§ **Problem**:
Among the entries below, retype exactly the lines starting with the one with "- 📫 How to reach me ..." and going on through the one with "This documentation page", but not the pictures.

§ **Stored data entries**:

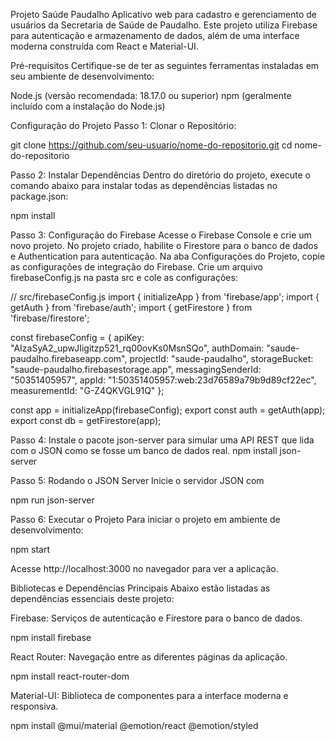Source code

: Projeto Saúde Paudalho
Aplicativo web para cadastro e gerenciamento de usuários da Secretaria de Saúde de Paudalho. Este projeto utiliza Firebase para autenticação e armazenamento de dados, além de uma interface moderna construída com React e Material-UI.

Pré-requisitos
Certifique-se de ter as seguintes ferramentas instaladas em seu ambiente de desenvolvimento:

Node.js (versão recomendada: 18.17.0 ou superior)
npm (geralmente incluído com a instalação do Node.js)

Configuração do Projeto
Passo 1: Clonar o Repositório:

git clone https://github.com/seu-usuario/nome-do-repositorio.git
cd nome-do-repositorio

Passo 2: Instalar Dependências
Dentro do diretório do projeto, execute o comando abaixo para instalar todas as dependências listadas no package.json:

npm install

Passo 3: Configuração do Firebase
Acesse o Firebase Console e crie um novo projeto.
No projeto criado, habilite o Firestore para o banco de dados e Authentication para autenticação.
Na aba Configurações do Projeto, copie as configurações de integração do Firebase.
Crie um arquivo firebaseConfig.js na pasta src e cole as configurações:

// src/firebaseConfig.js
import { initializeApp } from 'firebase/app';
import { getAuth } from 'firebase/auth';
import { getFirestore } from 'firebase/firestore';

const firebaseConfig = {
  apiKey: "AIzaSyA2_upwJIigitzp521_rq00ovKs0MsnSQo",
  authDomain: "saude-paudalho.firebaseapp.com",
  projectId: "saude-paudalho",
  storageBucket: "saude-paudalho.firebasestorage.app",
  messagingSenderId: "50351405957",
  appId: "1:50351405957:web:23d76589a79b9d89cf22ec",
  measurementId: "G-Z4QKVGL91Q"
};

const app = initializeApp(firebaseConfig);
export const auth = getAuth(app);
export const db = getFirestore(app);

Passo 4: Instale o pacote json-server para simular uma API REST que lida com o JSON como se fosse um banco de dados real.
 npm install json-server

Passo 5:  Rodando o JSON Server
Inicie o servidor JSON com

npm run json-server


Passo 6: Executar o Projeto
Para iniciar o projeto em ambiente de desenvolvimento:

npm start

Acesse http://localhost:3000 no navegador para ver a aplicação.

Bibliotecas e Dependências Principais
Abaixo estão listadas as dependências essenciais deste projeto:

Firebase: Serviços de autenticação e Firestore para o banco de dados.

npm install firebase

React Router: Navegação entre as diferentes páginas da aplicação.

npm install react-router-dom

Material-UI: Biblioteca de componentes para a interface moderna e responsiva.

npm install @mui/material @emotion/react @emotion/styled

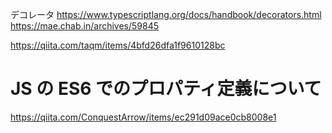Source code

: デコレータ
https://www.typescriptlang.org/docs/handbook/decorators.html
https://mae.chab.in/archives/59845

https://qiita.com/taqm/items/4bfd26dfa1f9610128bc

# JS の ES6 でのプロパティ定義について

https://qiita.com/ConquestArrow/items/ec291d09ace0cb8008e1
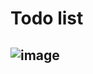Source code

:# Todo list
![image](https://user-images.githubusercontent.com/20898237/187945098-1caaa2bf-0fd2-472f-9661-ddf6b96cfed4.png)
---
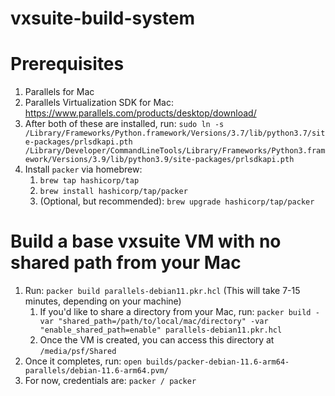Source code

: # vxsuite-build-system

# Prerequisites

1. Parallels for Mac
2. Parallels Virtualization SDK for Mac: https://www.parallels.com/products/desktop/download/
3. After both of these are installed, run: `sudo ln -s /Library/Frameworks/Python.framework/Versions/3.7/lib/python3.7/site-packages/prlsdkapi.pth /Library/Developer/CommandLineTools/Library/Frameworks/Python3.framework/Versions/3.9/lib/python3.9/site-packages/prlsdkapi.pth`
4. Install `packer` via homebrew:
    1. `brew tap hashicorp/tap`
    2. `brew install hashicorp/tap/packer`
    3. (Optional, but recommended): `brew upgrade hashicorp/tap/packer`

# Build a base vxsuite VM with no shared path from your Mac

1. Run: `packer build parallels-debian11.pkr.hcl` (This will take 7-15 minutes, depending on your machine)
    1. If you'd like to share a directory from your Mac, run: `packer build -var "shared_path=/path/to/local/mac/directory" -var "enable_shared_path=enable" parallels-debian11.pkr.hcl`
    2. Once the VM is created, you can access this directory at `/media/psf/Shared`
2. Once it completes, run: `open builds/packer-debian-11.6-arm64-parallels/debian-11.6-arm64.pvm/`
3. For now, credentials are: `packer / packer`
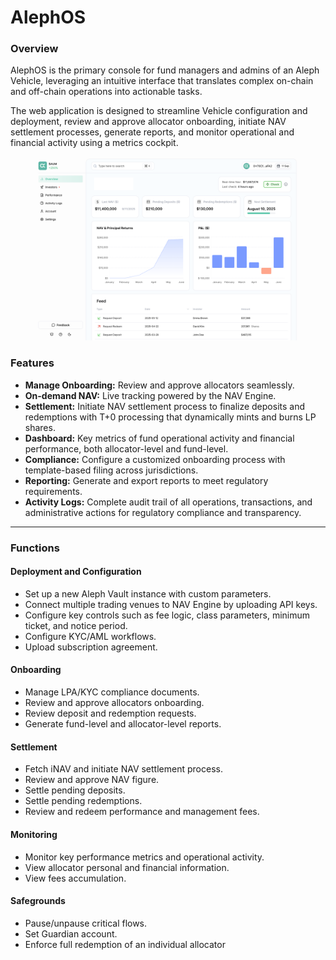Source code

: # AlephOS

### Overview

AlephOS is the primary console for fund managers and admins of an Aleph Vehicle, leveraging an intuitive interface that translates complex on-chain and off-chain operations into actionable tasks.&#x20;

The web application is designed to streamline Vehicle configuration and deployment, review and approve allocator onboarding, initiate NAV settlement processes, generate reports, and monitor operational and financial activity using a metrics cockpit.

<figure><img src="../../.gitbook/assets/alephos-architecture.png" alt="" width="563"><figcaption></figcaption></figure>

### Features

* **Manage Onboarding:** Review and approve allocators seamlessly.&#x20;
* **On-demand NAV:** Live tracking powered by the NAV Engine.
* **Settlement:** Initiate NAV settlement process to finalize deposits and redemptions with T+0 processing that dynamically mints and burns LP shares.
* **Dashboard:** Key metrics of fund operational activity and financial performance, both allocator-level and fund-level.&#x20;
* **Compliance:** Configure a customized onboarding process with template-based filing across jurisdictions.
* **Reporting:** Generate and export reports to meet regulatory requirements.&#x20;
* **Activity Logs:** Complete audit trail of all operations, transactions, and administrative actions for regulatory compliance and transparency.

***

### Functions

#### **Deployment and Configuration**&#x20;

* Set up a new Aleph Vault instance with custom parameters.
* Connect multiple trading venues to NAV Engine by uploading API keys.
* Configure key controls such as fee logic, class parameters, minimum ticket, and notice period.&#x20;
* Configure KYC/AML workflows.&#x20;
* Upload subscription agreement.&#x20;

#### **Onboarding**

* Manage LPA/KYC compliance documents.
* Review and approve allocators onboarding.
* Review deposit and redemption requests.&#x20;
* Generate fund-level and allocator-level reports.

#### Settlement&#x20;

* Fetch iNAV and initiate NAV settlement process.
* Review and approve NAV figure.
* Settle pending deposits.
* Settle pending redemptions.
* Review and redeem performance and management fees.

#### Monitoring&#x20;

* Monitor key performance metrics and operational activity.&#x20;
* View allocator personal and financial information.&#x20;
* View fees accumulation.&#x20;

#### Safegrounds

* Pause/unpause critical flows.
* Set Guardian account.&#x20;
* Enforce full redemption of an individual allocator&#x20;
...
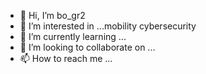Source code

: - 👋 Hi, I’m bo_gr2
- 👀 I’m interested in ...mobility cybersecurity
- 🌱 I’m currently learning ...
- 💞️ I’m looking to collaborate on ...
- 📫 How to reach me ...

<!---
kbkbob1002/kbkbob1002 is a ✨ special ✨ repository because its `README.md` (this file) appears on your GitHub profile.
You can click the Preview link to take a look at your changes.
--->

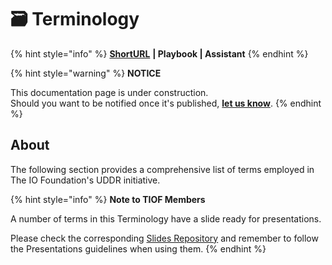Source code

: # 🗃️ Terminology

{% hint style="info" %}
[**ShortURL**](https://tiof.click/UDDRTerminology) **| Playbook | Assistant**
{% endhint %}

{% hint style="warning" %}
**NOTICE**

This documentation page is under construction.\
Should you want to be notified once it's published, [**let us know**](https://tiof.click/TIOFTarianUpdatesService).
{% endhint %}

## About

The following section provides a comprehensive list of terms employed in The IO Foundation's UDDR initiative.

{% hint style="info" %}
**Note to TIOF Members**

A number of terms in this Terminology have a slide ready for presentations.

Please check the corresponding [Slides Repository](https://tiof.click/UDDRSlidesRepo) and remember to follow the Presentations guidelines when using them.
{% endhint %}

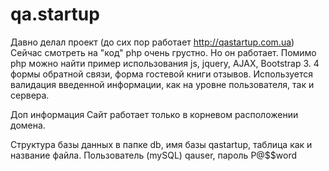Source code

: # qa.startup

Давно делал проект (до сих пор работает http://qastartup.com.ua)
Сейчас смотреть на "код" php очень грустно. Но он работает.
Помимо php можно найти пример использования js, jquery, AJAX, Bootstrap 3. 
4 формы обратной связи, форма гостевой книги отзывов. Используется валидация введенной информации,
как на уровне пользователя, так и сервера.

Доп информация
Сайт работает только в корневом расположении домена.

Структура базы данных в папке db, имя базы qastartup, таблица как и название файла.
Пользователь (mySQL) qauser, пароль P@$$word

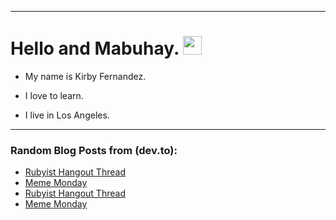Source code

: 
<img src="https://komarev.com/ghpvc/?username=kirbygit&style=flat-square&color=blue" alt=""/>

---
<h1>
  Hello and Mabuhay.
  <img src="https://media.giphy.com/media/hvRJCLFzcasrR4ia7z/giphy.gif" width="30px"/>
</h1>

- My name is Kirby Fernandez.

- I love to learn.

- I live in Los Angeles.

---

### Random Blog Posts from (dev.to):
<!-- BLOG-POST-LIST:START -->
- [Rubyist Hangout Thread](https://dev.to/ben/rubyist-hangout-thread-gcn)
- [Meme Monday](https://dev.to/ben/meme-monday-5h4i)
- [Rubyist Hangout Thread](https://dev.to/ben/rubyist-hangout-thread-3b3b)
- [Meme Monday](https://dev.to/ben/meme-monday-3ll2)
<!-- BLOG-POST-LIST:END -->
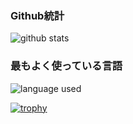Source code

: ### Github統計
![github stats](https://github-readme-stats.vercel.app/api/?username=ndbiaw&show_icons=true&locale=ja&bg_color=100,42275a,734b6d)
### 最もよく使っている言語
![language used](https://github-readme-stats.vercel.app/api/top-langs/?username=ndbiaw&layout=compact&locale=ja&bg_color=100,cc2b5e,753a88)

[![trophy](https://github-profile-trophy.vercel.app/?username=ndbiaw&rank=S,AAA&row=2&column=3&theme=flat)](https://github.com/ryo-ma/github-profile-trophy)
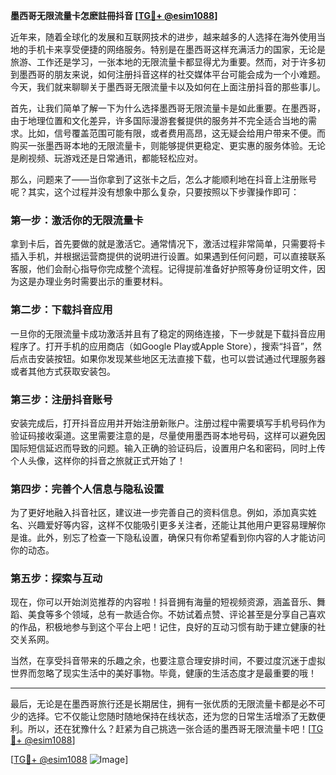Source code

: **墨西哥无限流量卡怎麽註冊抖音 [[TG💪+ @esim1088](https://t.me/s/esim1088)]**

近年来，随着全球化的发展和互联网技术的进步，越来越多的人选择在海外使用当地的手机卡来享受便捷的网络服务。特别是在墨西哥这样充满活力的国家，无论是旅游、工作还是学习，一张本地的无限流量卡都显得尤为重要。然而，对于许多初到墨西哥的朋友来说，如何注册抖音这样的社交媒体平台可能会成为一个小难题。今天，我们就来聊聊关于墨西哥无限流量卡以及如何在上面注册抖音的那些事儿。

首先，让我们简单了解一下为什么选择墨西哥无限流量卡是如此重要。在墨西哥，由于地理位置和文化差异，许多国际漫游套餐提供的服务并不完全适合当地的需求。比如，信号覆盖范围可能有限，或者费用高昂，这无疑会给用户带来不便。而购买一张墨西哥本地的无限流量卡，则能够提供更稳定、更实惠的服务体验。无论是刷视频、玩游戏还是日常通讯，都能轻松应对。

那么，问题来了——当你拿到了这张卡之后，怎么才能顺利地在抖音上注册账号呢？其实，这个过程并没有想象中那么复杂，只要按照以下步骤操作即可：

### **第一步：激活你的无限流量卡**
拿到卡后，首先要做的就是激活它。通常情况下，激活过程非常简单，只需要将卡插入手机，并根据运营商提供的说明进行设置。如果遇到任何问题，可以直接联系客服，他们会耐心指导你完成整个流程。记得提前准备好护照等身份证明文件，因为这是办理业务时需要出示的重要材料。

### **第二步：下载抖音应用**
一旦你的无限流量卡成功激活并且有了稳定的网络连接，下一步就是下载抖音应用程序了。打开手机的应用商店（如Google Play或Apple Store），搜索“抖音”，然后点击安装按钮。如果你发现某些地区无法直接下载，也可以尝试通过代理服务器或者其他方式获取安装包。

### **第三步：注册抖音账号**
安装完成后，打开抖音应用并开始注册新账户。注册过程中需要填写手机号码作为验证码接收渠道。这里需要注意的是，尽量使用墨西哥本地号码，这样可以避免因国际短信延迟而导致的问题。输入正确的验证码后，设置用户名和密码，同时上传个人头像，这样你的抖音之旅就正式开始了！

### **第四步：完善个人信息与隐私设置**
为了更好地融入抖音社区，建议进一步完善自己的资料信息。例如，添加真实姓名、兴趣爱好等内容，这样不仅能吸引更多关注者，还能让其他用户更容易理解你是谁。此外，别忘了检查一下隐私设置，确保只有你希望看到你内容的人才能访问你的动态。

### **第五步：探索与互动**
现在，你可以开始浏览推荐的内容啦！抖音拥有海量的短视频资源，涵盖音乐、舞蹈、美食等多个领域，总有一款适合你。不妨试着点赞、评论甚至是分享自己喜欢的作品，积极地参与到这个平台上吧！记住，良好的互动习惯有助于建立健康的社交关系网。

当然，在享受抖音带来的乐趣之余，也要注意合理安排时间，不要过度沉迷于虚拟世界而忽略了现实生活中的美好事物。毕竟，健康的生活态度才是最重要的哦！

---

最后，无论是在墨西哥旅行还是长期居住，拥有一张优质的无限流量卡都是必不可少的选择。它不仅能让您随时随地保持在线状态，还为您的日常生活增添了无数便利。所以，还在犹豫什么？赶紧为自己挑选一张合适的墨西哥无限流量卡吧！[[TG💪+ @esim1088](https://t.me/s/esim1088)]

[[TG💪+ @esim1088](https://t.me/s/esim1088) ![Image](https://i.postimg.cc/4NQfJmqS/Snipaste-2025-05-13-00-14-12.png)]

§ **Written response**:
- 📫 How to reach me ...

<!---
kbkbob1002/kbkbob1002 is a ✨ special ✨ repository because its `README.md` (this file) appears on your GitHub profile.
You can click the Preview link to take a look at your changes.
--->

Source code

: # 🗃️ Terminology

{% hint style="info" %}
[**ShortURL**](https://tiof.click/UDDRTerminology) **| Playbook | Assistant**
{% endhint %}

{% hint style="warning" %}
**NOTICE**

This documentation page is under construction.\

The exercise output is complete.